If secular novels help us to be human (at least in this period between the advents of Christ, since being a glorified human being will truly be transformational), can’t we say the same thing about secular governments? Don’t secular magistrates, even un-Christian ones, also make us ask big questions about what we share in common with unbelievers, what is government for, and the nature of community in a fallen setting? If governments were only Christian, wouldn’t we wind up with the Puritan’s Massachusetts Bay? The exclusion of non-Puritans from Puritan Boston may foreshadow the sort of separation between the wheat and tares coming at the last day. But it hardly does justice to life in a post-ascension era when the Holy Land is no longer holy and God’s people are strangers and aliens.

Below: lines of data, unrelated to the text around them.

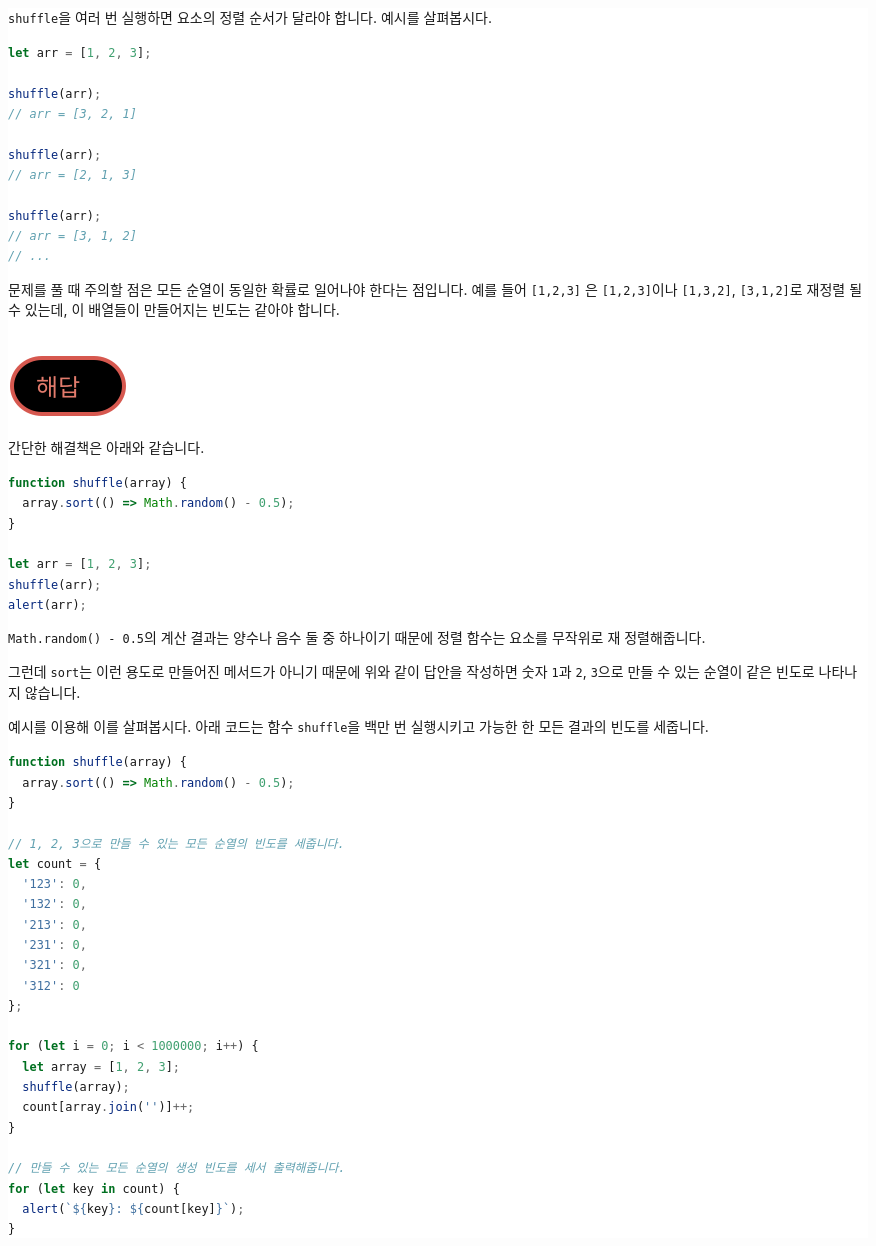 `shuffle`을 여러 번 실행하면 요소의 정렬 순서가 달라야 합니다. 예시를 살펴봅시다.
```javascript
let arr = [1, 2, 3];

shuffle(arr);
// arr = [3, 2, 1]

shuffle(arr);
// arr = [2, 1, 3]

shuffle(arr);
// arr = [3, 1, 2]
// ...
```

문제를 풀 때 주의할 점은 모든 순열이 동일한 확률로 일어나야 한다는 점입니다. 예를 들어 `[1,2,3]` 은 `[1,2,3]`이나 `[1,3,2]`, `[3,1,2]`로 재정렬 될 수 있는데, 이 배열들이 만들어지는 빈도는 같아야 합니다.

<br />

<img src="../../images/commons/icons/circle-answer.svg" />

간단한 해결책은 아래와 같습니다.
```javascript
function shuffle(array) {
  array.sort(() => Math.random() - 0.5);
}

let arr = [1, 2, 3];
shuffle(arr);
alert(arr);
```

`Math.random() - 0.5`의 계산 결과는 양수나 음수 둘 중 하나이기 때문에 정렬 함수는 요소를 무작위로 재 정렬해줍니다.

그런데 `sort`는 이런 용도로 만들어진 메서드가 아니기 때문에 위와 같이 답안을 작성하면 숫자 `1`과 `2`, `3`으로 만들 수 있는 순열이 같은 빈도로 나타나지 않습니다.

예시를 이용해 이를 살펴봅시다. 아래 코드는 함수 `shuffle`을 백만 번 실행시키고 가능한 한 모든 결과의 빈도를 세줍니다.
```javascript
function shuffle(array) {
  array.sort(() => Math.random() - 0.5);
}

// 1, 2, 3으로 만들 수 있는 모든 순열의 빈도를 세줍니다.
let count = {
  '123': 0,
  '132': 0,
  '213': 0,
  '231': 0,
  '321': 0,
  '312': 0
};

for (let i = 0; i < 1000000; i++) {
  let array = [1, 2, 3];
  shuffle(array);
  count[array.join('')]++;
}

// 만들 수 있는 모든 순열의 생성 빈도를 세서 출력해줍니다.
for (let key in count) {
  alert(`${key}: ${count[key]}`);
}
```

  [Symbol.isConcatSpreadable]: true,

And then there are the humanizing effects of secular (read alcoholic) beverages. Of course, in excess they can dehumanize. But in the right proportion they make the heart “glad,” right? And yet, D. L. Mayfield thinks that some Christians may need to give up alcohol out of respect for their neighbors:
We have neighbors who eat raw chicken when they are drunk and get terribly sick; others who suffer from alcohol-related psychosis and bang symphonies on the trees outside our window at all hours of the night. People knock on our door with candy for my daughter, waving and talking to her even though she is asleep in the other room. People break windows, or almost fall out of them. Empty vodka growlers line the living room of one; another almost sets our building on fire when he forgets about the chicken-fried steak smoked to smithereens on his stove. There are people in our building who die because of alcohol—cirrhosis of the liver, asphyxiation from their vomit, slow-sinking suicides everywhere we turn.

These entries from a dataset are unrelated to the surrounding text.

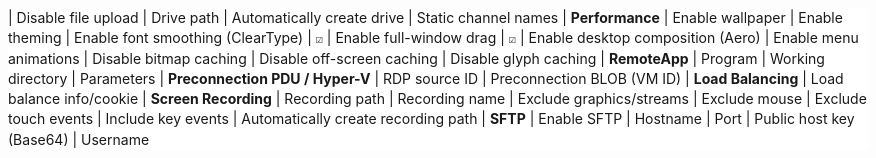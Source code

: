 | Disable file upload
| Drive path
| Automatically create drive
| Static channel names
| **Performance**
| Enable wallpaper
| Enable theming
| Enable font smoothing (ClearType) | `☑`
| Enable full-window drag | `☑`
| Enable desktop composition (Aero)
| Enable menu animations
| Disable bitmap caching
| Disable off-screen caching
| Disable glyph caching
| **RemoteApp**
| Program
| Working directory
| Parameters
| **Preconnection PDU / Hyper-V**
| RDP source ID
| Preconnection BLOB (VM ID)
| **Load Balancing**
| Load balance info/cookie
| **Screen Recording**
| Recording path
| Recording name
| Exclude graphics/streams
| Exclude mouse
| Exclude touch events
| Include key events
| Automatically create recording path
| **SFTP**
| Enable SFTP
| Hostname
| Port
| Public host key (Base64)
| Username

And suddenly, alcohol is no longer fun. Instead it is a substance that changes my friends and neighbors, making them unpredictable and unsafe; it leaves me feeling helpless and afraid and vulnerable. It makes me question my faith in God, struggling to find hope for those who are addicted. There are other neighbors here too, people who are in various stages of recovery, and they help me. They drink their coffee black and smoke in the parking lots. They shake their heads and tell me they don’t touch the stuff anymore. They find that every sober day is a gift.
I certainly respect and admire Mayfield’s determination to live among the urban poor. But I would also say that by giving up alcohol — even for social as opposed to moral reasons — she has chosen a less human way to live, like not reading secular novels because the members of your congregation can’t handle them. Reading books by non-Christians, paying honor to secular rulers, and drinking and eating in moderation are activities that Christians share with non-Christians. In other words, being spiritual (as some Christians understand it) is as noted before not a way to be fully human but one that reduces our creatureliness to cardboard cutout proportions. I still don’t see how the transformationalists of whatever variety are comfortable with the goodness of creation if culture (literature, politics, and food) needs to be redeemed before Christians can properly appreciate or engage it.